Scholar Citations—Google Moves into the Domain of Web of Science and Scopus
Nancy K. Herther
Posted On August 4, 2011
On July 20, 2011, Google formally launched Google Scholar Citations (GSC) to provide “a simple way for scholars to keep track of citations to their articles.” Citing the fact that this represents “a new direction us,” GSC is “currently in limited launch with a small number of users,” although some researchers have been able to create profiles in the past week.
The announcement came the same day that Google co-founder and newly designated CEO Larry Page announced the closure of Google Labs in an effort to refocus corporate energies in ways more directly related to protecting shareholder value by “prioritizing our product efforts.”
Author profiling, rising from the need to better disambiguate researchers and to better find and connect relevant researchers, has become an increasingly hot product area in the past 2 years, attracting the interests of such powerhouses as Thomson Reuters (Web of Science), Elsevier (Scopus), and Microsoft. With Google, we now have the motherlode of scholarly citation data, across the entire range of disciplines, available for author profiling and more sophisticated analysis and relevance linking.
A Quick Look Under the Hood
Jane Tinkler of the London School of Economics and Political Science was able to create her profile early on, finding the system to be “easy to use and accurate. The quick verdict is that the new facility looks distinctly promising,” Tinkler notes. “When Citations is fully open, and other academics have also completed their profiles, it will be easy to link through to my co-authors. It will be interesting to see if this enables me to pick up some citation counts that have been only attributed to the lead author on a publication due to incorrect or shortened referencing.”

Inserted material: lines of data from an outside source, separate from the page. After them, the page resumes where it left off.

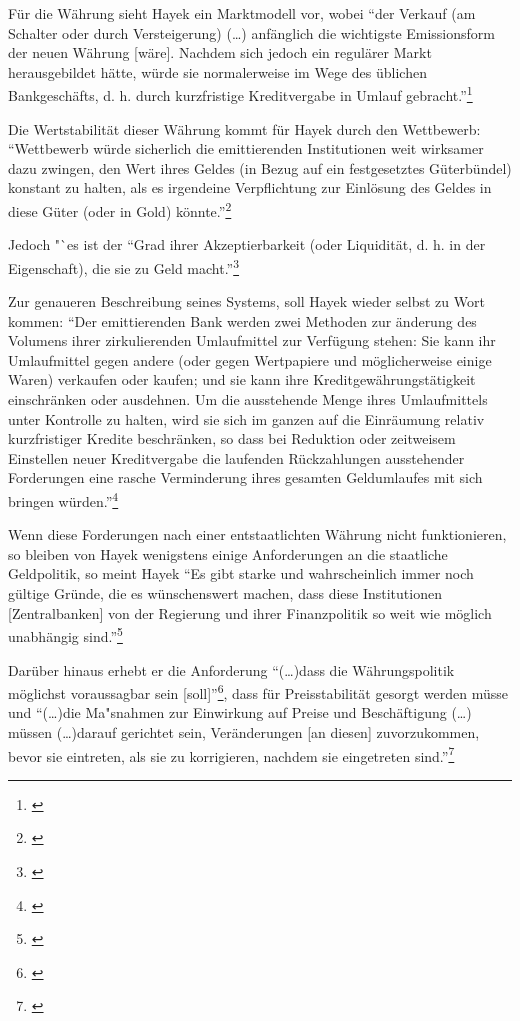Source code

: \documentclass[
        onecolumn,
        a4paper,
        abstracton,
        parskip=half
        ,final
        ]{scrartcl}
\begin{document}
F{\"u}r die W{\"a}hrung sieht Hayek ein Marktmodell vor, wobei "`der Verkauf (am Schalter oder durch Versteigerung) (\ldots) anf{\"a}nglich die wichtigste Emissionsform der neuen W{\"a}hrung [w{\"a}re]. Nachdem sich jedoch ein regul{\"a}rer Markt herausgebildet h{\"a}tte, w{\"u}rde sie normalerweise im Wege des {\"u}blichen Bankgesch{\"a}fts, d. h. durch kurzfristige Kreditvergabe in Umlauf gebracht."'\footnote[70]{\citep*[S.31]{Hayek1977}}

Die Wertstabilit{\"a}t dieser W{\"a}hrung kommt f{\"u}r Hayek durch den Wettbewerb: "`Wettbewerb w{\"u}rde sicherlich die emittierenden Institutionen weit wirksamer dazu zwingen, den Wert ihres Geldes (in Bezug auf ein festgesetztes G{\"u}terb{\"u}ndel) konstant zu halten, als es irgendeine Verpflichtung zur Einl{\"o}sung des Geldes in diese G{\"u}ter (oder in Gold) k{\"o}nnte."'\footnote[71]{\citep*[S.32]{Hayek1977}}

Jedoch "`es ist der "`Grad ihrer Akzeptierbarkeit (oder Liquidit{\"a}t, d. h. in der Eigenschaft), die sie zu Geld macht."'\footnote[72]{\citep*[S.40]{Hayek1977}}

Zur genaueren Beschreibung seines Systems, soll Hayek wieder selbst zu Wort kommen: "`Der emittierenden Bank werden zwei Methoden zur {\"a}nderung des Volumens ihrer zirkulierenden Umlaufmittel zur Verf{\"u}gung stehen: Sie kann ihr Umlaufmittel gegen andere (oder gegen Wertpapiere und m{\"o}glicherweise einige Waren) verkaufen oder kaufen; und sie kann ihre Kreditgew{\"a}hrungst{\"a}tigkeit einschr{\"a}nken oder ausdehnen. Um die ausstehende Menge ihres Umlaufmittels unter Kontrolle zu halten, wird sie sich im ganzen auf die Einr{\"a}umung relativ kurzfristiger Kredite beschr{\"a}nken, so dass bei Reduktion oder zeitweisem Einstellen neuer Kreditvergabe die laufenden R{\"u}ckzahlungen ausstehender Forderungen eine rasche Verminderung ihres gesamten Geldumlaufes mit sich bringen w{\"u}rden."'\footnote[73]{\citep*[S.45]{Hayek1977}}

Wenn diese Forderungen nach einer entstaatlichten W{\"a}hrung nicht funktionieren, so bleiben von Hayek wenigstens einige Anforderungen an die staatliche Geldpolitik, so meint Hayek
"`Es gibt starke und wahrscheinlich immer noch g{\"u}ltige Gr{\"u}nde, die es w{\"u}nschenswert machen, dass diese Institutionen [Zentralbanken] von der Regierung und ihrer Finanzpolitik so weit wie m{\"o}glich unabh{\"a}ngig sind."'\footnote[74]{\citep*[S.412]{hayek1971}}

Dar{\"u}ber hinaus erhebt er die Anforderung "`(\ldots)dass die W{\"a}hrungspolitik m{\"o}glichst voraussagbar sein [soll]"'\footnote[75]{\citep*[S.420]{hayek1971}}, dass f{\"u}r Preisstabilit{\"a}t gesorgt werden m{\"u}sse und "`(\ldots)die Ma{"s}nahmen zur Einwirkung auf Preise und Besch{\"a}ftigung (\ldots) m{\"u}ssen (\ldots)darauf gerichtet sein, Ver{\"a}nderungen [an diesen] zuvorzukommen, bevor sie eintreten, als sie zu korrigieren, nachdem sie eingetreten sind."'\footnote[76]{\citep*[S.422]{hayek1971}}
\end{document}

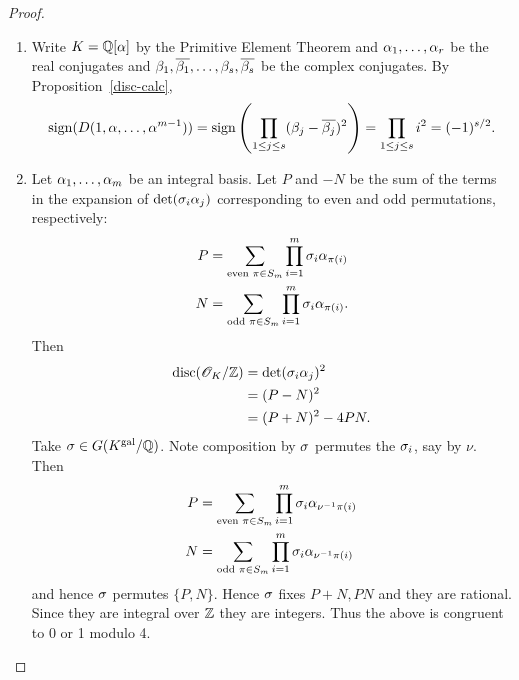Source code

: \begin{proof}
\begin{enumerate}
\item
%
%
%
Write $K=\mathbb{Q}[\alpha]$ by the Primitive Element Theorem and $\alpha_1,\ldots, \alpha_r$ be the real conjugates and $\beta_1,\overline{\beta_1},\ldots, \beta_s,\overline{\beta_s}$ be the complex conjugates. By Proposition~\ref{disc-calc},
\[\operatorname{sign}(D(1,\alpha,\ldots, \alpha^{m-1}))=\operatorname{sign}\left( {\prod_{1\le j\le s} (\beta_j-\overline{\beta_j})^2} \right)=\prod_{1\le j\le s}i^2=(-1)^{s/2}.\]
\item Let $\alpha_1,\ldots, \alpha_m$ be an integral basis. Let $P$ and $-N$ be the sum of the terms in the expansion of $\det(\sigma_i\alpha_j)$ corresponding to even and odd permutations, respectively:
\begin{align*}
P&=\sum_{\text{even }\pi\in S_m}\prod_{i=1}^m\sigma_i\alpha_{\pi(i)}\\
N&=\sum_{\text{odd }\pi\in S_m}\prod_{i=1}^m\sigma_i\alpha_{\pi(i)}.
\end{align*}
Then
\begin{align*}
\operatorname{disc}(\mathscr{O}_K/\mathbb{Z})&=\det(\sigma_i\alpha_j)^2\\
&=(P-N)^2\\
&=(P+N)^2-4PN.
\end{align*}
Take $\sigma\in G(K^{\text{gal}}/\mathbb{Q})$. Note composition by $\sigma$ permutes the $\sigma_i$, say by $\nu$. Then 
\begin{align*}
P&=\sum_{\text{even }\pi\in S_m}\prod_{i=1}^m\sigma_i\alpha_{\nu^{-1}\pi(i)}\\
N&=\sum_{\text{odd }\pi\in S_m}\prod_{i=1}^m\sigma_i\alpha_{\nu^{-1}\pi(i)}\\
\end{align*}
and hence $\sigma$ permutes $\{P,N\}$.
Hence $\sigma$ fixes $P+N,PN$ and they are rational. Since they are integral over $\mathbb{Z}$ they are integers. Thus the above is congruent to 0 or 1 modulo 4.
\end{enumerate}
\end{proof}

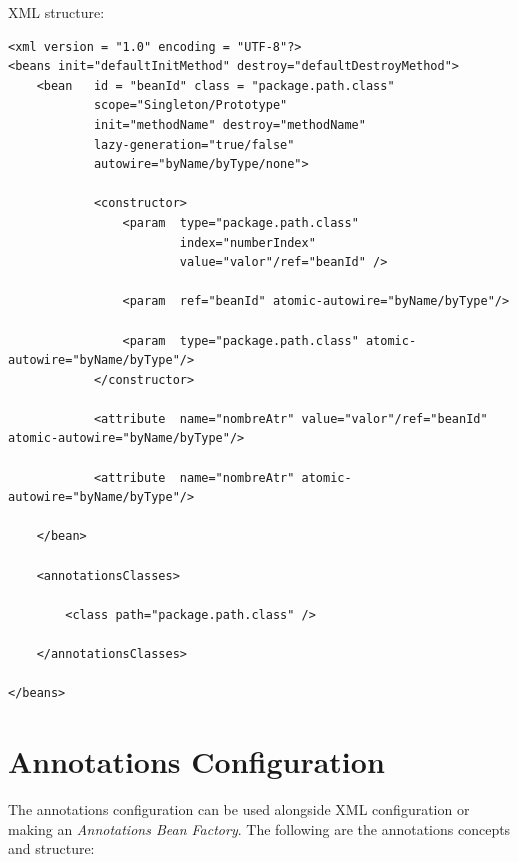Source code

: \documentclass[a4paper, 12pt, notitlepage]{report}
\begin{document}
\newpage
XML structure:
\begin{lstlisting}[numbers = none,]
<xml version = "1.0" encoding = "UTF-8"?>
<beans init="defaultInitMethod" destroy="defaultDestroyMethod">
    <bean   id = "beanId" class = "package.path.class" 
            scope="Singleton/Prototype" 
            init="methodName" destroy="methodName" 
            lazy-generation="true/false" 
            autowire="byName/byType/none">

            <constructor>
                <param  type="package.path.class" 
                        index="numberIndex" 
                        value="valor"/ref="beanId" />
                        
                <param  ref="beanId" atomic-autowire="byName/byType"/>
                
                <param  type="package.path.class" atomic-autowire="byName/byType"/>                        
            </constructor>

            <attribute  name="nombreAtr" value="valor"/ref="beanId" atomic-autowire="byName/byType"/>
            
            <attribute  name="nombreAtr" atomic-autowire="byName/byType"/>          

    </bean>
    
    <annotationsClasses> 
    
        <class path="package.path.class" /> 
    
    </annotationsClasses>
    
</beans>
\end{lstlisting}

\newpage
\section{Annotations Configuration}

The annotations configuration can be used alongside XML configuration or making an \textit{Annotations Bean Factory}. The following are the annotations concepts and structure:
\end{document}
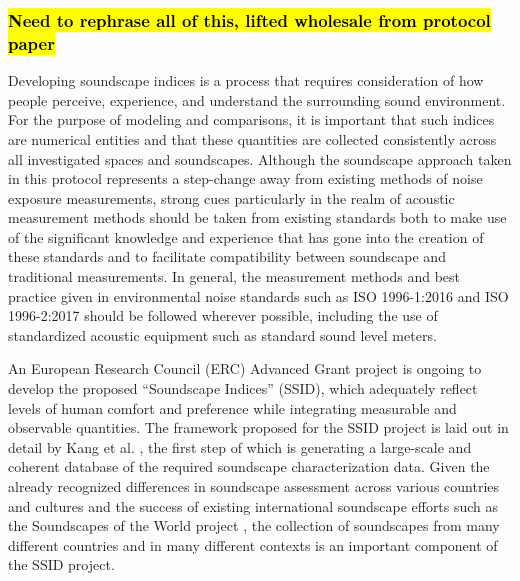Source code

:  \subsubsection{\hl{Need to rephrase all of this, lifted wholesale from protocol paper}}

   Developing soundscape indices is a process that requires consideration of how people perceive, experience, and understand the surrounding sound environment. For the purpose of modeling and comparisons, it is important that such indices are numerical entities and that these quantities are collected consistently across all investigated spaces and soundscapes. Although the soundscape approach taken in this protocol represents a step-change away from existing methods of noise exposure measurements, strong cues particularly in the realm of acoustic measurement methods should be taken from existing standards both to make use of the significant knowledge and experience that has gone into the creation of these standards and to facilitate compatibility between soundscape and traditional measurements. In general, the measurement methods and best practice given in environmental noise standards such as ISO 1996-1:2016 and ISO 1996-2:2017 should be followed wherever possible, including the use of standardized acoustic equipment such as standard sound level meters. %

   An European Research Council (ERC) Advanced Grant project is ongoing to develop the proposed ``Soundscape Indices'' (SSID), which adequately reflect levels of human comfort and preference while integrating measurable and observable quantities. The framework proposed for the SSID project is laid out in detail by Kang et al. \citep{Kang2019Towards}, the first step of which is generating a large-scale and coherent database of the required soundscape characterization data. Given the already recognized differences in soundscape assessment across various countries and cultures \citep{Ren2018Soundscape,Kang2016Ten} and the success of existing international soundscape efforts such as the Soundscapes of the World project \citep{DeCoensel2017Urban}, the collection of soundscapes from many different countries and in many different contexts is an important component of the SSID project.

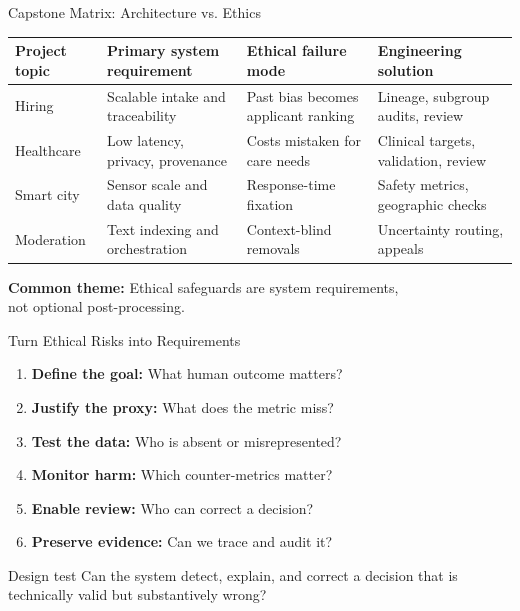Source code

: \documentclass[aspectratio=43,10pt]{beamer}
\begin{document}
\begin{frame}{Capstone Matrix: Architecture vs. Ethics}
\centering
\fontsize{9}{8.8}\selectfont
\renewcommand{\arraystretch}{1.28}
\begin{tabular}{p{1.7cm}p{2.45cm}p{2.45cm}p{2.9cm}}
\toprule
\textbf{Project topic} & \textbf{Primary system requirement} &
\textbf{Ethical failure mode} & \textbf{Engineering solution}\\
\midrule
Hiring & Scalable intake and traceability &
Past bias becomes applicant ranking &
Lineage, subgroup audits, review\\
\addlinespace
Healthcare & Low latency, privacy, provenance &
Costs mistaken for care needs &
Clinical targets, validation, review\\
\addlinespace
Smart city & Sensor scale and data quality &
Response-time fixation &
Safety metrics, geographic checks\\
\addlinespace
Moderation & Text indexing and orchestration &
Context-blind removals &
Uncertainty routing, appeals\\
\bottomrule
\end{tabular}

\medskip
\textbf{Common theme:} Ethical safeguards are system requirements,\\
not optional post-processing.
\end{frame}

\begin{frame}{Turn Ethical Risks into Requirements}
\begin{enumerate}
  \item \textbf{Define the goal:} What human outcome matters?
  \item \textbf{Justify the proxy:} What does the metric miss?
  \item \textbf{Test the data:} Who is absent or misrepresented?
  \item \textbf{Monitor harm:} Which counter-metrics matter?
  \item \textbf{Enable review:} Who can correct a decision?
  \item \textbf{Preserve evidence:} Can we trace and audit it?
\end{enumerate}

\medskip
\begin{block}{Design test}
Can the system detect, explain, and correct a decision
that is technically valid but substantively wrong?
\end{block}
\end{frame}
\end{document}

GSC is remarkable in many aspects:
1. Ease of Use. Once you decide to register, you click a button and follow the clear instructions. You enter basic information identifying yourself and Google Scholar presents you with a listing of works attributed to you.
2. User Control of Content. An Action menu allows you to add missing citations or to delete any item erroneously attributed to you. The system also includes an “Import” option. The citation metrics for your works are immediately calculated and automatically presented. “When you add a group of articles,” Google notes, “we'll also keep track of changes to this group as our search robots index the web. You can choose to have these changes automatically applied to your profile (recommended) or emailed to you for review.” Making your profile public is done by merely clicking on “My profile is public” from the options menu.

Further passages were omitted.